───── Dataset ─────

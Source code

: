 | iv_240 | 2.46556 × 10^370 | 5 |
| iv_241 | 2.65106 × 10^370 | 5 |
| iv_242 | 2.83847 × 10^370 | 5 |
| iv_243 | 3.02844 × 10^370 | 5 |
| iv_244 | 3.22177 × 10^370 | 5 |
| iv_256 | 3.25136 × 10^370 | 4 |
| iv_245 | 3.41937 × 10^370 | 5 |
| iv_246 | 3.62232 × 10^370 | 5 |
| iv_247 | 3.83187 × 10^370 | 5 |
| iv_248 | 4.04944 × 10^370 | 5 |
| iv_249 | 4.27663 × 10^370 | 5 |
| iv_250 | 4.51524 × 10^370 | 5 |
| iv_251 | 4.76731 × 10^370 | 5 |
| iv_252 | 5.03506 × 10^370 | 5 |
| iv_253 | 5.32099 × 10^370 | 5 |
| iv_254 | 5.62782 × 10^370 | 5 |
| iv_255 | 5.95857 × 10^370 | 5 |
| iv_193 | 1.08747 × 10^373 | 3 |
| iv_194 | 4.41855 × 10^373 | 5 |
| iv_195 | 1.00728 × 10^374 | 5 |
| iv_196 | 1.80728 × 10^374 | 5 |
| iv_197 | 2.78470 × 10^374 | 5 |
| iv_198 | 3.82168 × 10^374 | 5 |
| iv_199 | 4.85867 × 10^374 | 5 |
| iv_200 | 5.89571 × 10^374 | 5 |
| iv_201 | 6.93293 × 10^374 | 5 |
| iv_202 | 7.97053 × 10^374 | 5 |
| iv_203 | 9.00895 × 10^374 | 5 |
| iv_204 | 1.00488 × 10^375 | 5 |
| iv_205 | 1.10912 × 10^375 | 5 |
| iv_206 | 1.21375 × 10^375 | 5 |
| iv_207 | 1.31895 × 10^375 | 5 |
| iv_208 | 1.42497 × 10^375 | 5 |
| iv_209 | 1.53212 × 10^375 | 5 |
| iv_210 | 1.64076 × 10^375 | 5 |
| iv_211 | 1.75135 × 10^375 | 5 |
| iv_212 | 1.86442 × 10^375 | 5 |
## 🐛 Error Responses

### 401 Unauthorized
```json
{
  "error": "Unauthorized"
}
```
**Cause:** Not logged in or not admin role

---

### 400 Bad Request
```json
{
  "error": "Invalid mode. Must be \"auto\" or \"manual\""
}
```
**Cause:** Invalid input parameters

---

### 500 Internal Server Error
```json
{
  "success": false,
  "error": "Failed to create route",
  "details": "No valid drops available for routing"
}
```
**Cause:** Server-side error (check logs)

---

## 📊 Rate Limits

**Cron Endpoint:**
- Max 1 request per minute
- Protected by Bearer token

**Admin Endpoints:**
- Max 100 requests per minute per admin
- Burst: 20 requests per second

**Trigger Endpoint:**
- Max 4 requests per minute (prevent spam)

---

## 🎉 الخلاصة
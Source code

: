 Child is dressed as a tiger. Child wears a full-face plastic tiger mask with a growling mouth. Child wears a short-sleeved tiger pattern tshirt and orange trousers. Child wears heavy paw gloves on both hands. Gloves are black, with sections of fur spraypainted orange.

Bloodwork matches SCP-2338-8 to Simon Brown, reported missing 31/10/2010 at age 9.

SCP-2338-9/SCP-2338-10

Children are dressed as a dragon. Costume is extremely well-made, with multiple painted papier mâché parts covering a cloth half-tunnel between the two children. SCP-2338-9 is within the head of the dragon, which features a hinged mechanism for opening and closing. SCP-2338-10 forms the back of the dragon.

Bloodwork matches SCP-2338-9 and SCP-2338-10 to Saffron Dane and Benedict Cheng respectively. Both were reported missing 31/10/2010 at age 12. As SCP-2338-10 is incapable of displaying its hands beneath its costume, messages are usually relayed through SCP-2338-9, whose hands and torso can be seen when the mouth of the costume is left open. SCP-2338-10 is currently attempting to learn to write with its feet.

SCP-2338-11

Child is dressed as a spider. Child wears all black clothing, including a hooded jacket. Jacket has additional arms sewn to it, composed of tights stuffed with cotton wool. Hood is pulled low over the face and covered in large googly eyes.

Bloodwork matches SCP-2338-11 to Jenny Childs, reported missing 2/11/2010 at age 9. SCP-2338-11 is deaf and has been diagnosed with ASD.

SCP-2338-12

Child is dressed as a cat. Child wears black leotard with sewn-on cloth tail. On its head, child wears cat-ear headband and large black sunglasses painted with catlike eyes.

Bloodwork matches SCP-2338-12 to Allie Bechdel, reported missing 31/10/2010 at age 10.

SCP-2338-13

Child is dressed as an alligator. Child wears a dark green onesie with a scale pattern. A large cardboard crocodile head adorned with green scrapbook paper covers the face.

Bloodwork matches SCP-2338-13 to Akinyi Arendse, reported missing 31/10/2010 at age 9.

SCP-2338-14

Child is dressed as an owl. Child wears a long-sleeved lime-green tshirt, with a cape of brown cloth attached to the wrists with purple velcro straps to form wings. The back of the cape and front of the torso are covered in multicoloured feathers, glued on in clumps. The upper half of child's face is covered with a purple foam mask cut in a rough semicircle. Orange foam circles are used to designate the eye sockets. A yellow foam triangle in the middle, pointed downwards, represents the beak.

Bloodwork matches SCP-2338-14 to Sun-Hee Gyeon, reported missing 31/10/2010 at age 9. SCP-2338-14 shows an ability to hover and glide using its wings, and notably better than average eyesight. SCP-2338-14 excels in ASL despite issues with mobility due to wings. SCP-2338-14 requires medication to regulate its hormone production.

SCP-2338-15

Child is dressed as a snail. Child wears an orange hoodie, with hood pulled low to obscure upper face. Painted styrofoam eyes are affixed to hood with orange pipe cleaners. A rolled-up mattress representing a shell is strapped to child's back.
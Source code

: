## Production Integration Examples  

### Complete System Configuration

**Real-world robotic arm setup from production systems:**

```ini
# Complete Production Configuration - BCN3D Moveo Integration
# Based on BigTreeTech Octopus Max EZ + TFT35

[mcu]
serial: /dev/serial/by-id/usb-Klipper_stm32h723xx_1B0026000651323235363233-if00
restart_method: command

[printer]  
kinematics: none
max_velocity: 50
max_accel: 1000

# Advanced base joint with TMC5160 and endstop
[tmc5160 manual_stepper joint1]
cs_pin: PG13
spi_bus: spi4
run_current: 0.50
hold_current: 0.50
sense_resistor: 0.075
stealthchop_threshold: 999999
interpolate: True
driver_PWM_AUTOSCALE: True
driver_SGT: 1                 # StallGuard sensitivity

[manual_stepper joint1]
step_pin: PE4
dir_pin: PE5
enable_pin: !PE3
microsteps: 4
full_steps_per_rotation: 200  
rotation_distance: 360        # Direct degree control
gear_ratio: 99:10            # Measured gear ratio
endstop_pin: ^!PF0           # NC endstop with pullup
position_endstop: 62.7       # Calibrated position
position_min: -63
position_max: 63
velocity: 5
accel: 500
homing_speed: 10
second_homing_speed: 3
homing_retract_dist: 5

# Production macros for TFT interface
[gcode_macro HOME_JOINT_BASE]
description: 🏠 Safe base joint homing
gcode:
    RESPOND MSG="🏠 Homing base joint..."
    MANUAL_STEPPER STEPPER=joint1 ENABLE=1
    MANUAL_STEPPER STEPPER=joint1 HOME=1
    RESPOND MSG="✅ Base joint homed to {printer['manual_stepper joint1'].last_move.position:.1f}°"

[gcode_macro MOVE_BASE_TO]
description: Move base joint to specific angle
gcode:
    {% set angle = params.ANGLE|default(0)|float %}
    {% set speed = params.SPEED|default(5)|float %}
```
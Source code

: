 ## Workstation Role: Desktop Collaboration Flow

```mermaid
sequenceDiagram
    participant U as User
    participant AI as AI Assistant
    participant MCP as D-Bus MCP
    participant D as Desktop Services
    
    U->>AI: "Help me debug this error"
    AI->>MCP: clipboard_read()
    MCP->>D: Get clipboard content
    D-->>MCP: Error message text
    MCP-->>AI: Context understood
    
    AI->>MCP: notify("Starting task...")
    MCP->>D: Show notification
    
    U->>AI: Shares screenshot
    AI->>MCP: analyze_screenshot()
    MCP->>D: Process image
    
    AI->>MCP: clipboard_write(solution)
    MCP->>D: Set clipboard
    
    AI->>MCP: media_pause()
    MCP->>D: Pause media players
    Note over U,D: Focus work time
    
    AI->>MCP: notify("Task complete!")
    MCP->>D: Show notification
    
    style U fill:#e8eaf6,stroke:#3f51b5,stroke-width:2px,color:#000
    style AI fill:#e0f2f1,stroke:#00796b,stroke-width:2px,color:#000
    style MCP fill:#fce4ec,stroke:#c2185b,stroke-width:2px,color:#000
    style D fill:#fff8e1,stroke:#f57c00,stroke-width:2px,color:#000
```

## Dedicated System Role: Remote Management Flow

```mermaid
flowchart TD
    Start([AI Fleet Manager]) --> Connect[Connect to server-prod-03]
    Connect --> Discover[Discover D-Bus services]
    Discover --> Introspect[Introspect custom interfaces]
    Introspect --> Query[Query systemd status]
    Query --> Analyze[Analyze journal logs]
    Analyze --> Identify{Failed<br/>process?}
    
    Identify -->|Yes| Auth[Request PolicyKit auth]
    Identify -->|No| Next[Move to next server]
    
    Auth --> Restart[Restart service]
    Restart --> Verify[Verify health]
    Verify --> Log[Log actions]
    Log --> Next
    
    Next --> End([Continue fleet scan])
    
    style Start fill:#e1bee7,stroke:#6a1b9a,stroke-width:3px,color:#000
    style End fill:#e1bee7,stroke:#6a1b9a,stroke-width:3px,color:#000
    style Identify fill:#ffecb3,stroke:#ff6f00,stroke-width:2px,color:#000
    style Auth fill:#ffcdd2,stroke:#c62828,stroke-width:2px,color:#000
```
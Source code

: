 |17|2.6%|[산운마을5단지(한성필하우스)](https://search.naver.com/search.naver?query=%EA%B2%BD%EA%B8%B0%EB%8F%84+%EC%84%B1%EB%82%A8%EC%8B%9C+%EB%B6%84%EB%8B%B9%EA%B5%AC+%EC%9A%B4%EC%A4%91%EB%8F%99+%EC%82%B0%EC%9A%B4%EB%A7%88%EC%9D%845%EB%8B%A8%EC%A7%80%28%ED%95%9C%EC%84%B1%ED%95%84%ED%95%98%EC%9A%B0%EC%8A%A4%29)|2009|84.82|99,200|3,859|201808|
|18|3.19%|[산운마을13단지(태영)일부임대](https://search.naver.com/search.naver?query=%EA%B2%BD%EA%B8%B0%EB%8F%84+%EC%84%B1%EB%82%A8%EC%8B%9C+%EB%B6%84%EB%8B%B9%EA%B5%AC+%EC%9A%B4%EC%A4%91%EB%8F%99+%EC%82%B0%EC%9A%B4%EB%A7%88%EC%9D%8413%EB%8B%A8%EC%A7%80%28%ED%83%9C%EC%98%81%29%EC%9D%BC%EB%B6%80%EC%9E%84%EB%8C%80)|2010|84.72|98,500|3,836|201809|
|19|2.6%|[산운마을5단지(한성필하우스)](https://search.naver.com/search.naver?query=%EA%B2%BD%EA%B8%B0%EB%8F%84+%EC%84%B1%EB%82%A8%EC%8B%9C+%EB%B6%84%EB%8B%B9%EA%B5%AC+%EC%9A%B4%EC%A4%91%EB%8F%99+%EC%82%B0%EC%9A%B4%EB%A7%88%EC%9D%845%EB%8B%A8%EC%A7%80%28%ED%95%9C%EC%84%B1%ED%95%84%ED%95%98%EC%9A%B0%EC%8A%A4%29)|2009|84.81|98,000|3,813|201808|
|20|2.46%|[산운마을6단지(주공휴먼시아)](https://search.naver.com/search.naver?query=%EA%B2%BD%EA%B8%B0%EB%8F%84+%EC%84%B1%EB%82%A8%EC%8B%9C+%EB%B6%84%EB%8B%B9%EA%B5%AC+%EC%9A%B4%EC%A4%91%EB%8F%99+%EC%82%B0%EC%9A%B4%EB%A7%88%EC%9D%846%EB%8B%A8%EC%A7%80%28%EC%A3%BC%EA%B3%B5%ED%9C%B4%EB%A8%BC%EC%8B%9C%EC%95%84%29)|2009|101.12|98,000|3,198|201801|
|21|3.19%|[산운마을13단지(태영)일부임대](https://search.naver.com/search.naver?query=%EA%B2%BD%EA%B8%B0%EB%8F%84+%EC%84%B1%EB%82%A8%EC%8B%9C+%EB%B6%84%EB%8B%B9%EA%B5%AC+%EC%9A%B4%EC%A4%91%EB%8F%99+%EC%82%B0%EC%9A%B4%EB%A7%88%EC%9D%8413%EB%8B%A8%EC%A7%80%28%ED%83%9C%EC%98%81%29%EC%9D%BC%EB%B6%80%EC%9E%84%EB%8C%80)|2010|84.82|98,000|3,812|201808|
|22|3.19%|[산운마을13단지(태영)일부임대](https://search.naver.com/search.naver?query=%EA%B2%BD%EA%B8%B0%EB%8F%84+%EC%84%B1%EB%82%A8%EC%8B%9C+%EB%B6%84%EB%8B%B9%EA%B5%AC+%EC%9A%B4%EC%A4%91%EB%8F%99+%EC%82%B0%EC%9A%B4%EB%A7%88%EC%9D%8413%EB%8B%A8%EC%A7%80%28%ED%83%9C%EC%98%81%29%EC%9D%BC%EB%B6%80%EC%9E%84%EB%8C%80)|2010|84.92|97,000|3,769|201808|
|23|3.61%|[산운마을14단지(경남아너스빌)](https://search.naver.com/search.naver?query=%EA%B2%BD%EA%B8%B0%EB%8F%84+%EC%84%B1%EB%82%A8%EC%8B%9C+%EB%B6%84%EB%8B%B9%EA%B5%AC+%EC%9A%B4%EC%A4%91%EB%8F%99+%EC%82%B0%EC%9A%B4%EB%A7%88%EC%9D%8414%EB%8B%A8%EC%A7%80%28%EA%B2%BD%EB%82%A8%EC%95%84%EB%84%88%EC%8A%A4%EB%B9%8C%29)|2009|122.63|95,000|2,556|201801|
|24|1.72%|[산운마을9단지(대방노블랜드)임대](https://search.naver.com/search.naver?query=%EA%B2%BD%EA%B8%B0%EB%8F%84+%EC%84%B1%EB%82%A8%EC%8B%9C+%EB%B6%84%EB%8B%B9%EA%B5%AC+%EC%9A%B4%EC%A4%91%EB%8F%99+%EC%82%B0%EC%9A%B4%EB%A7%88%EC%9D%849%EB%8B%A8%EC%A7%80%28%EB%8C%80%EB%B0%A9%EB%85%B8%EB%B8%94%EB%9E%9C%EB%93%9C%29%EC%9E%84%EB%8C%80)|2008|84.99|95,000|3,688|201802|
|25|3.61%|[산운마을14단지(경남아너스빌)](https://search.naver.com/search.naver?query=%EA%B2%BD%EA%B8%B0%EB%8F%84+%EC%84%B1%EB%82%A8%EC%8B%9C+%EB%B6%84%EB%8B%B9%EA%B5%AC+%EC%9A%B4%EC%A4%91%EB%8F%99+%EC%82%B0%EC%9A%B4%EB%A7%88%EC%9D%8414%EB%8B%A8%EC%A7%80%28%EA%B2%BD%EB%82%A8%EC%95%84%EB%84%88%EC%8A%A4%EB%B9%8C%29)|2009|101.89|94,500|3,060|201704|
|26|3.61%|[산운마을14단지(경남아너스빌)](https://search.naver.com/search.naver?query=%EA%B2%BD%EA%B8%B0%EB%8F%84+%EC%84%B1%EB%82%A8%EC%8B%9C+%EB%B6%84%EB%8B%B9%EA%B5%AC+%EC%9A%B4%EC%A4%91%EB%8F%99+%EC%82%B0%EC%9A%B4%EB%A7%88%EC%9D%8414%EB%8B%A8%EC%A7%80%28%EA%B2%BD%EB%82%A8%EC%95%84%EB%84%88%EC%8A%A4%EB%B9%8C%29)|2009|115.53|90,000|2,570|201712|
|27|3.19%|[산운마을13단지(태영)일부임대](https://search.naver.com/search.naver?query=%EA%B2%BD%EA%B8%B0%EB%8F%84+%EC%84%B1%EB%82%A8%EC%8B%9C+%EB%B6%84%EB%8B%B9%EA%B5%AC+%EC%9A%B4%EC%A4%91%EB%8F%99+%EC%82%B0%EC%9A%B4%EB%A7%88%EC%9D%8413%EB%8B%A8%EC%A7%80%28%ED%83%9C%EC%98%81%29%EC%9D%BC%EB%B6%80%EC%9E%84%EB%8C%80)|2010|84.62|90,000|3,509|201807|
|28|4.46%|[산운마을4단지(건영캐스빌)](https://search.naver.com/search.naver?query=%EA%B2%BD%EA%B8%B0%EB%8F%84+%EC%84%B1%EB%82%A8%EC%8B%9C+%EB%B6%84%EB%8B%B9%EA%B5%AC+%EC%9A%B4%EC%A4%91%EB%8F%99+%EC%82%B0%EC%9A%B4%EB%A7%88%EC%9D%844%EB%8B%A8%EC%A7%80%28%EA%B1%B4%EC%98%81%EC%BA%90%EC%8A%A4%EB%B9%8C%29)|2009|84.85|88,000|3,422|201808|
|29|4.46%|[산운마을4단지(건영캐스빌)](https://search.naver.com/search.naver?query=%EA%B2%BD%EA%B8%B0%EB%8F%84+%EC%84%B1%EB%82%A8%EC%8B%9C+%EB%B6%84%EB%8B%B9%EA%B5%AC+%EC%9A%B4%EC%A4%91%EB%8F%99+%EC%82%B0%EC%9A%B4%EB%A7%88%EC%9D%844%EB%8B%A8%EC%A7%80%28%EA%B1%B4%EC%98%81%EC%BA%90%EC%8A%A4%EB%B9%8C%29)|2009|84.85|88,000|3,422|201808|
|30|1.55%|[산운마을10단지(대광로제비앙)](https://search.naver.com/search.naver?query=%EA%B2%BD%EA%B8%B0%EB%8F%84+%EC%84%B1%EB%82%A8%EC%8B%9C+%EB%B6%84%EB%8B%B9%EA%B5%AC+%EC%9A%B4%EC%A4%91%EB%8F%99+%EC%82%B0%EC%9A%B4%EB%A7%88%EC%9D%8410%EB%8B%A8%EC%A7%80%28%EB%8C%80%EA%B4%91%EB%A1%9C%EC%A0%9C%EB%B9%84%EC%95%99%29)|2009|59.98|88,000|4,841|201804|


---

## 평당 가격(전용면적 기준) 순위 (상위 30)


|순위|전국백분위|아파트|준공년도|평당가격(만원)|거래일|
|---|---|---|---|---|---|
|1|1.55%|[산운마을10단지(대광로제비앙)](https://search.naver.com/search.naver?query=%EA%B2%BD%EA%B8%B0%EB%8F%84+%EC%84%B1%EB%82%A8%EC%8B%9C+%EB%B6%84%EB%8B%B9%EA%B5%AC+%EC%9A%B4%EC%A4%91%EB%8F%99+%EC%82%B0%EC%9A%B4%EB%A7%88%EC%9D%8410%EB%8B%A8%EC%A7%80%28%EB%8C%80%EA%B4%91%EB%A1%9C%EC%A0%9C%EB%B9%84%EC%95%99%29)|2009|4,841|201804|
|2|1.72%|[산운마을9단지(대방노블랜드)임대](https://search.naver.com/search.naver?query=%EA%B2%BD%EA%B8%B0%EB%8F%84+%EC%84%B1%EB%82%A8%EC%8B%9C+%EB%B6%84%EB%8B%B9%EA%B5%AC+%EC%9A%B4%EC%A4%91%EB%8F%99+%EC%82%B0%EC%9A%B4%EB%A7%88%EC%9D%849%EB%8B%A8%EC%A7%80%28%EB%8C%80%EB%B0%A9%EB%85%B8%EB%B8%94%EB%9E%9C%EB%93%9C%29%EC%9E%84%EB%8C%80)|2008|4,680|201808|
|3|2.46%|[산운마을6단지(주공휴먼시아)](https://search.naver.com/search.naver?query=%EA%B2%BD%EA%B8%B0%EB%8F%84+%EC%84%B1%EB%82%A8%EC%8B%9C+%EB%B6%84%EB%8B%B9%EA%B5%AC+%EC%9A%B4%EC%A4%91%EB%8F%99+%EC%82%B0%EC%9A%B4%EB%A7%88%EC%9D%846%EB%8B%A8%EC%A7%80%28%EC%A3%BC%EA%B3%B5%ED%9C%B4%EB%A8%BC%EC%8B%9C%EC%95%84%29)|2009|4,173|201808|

─────

§ **Assignment**:
Write out, from the lines above, only those from the line with "Bloodwork matches SCP-2338-13" to the line with "Child is dressed as an owl.", exactly as given, including the first and the last.

§ **Answer below**:
Bloodwork matches SCP-2338-13 to Akinyi Arendse, reported missing 31/10/2010 at age 9.

SCP-2338-14

Child is dressed as an owl. Child wears a long-sleeved lime-green tshirt, with a cape of brown cloth attached to the wrists with purple velcro straps to form wings. The back of the cape and front of the torso are covered in multicoloured feathers, glued on in clumps. The upper half of child's face is covered with a purple foam mask cut in a rough semicircle. Orange foam circles are used to designate the eye sockets. A yellow foam triangle in the middle, pointed downwards, represents the beak.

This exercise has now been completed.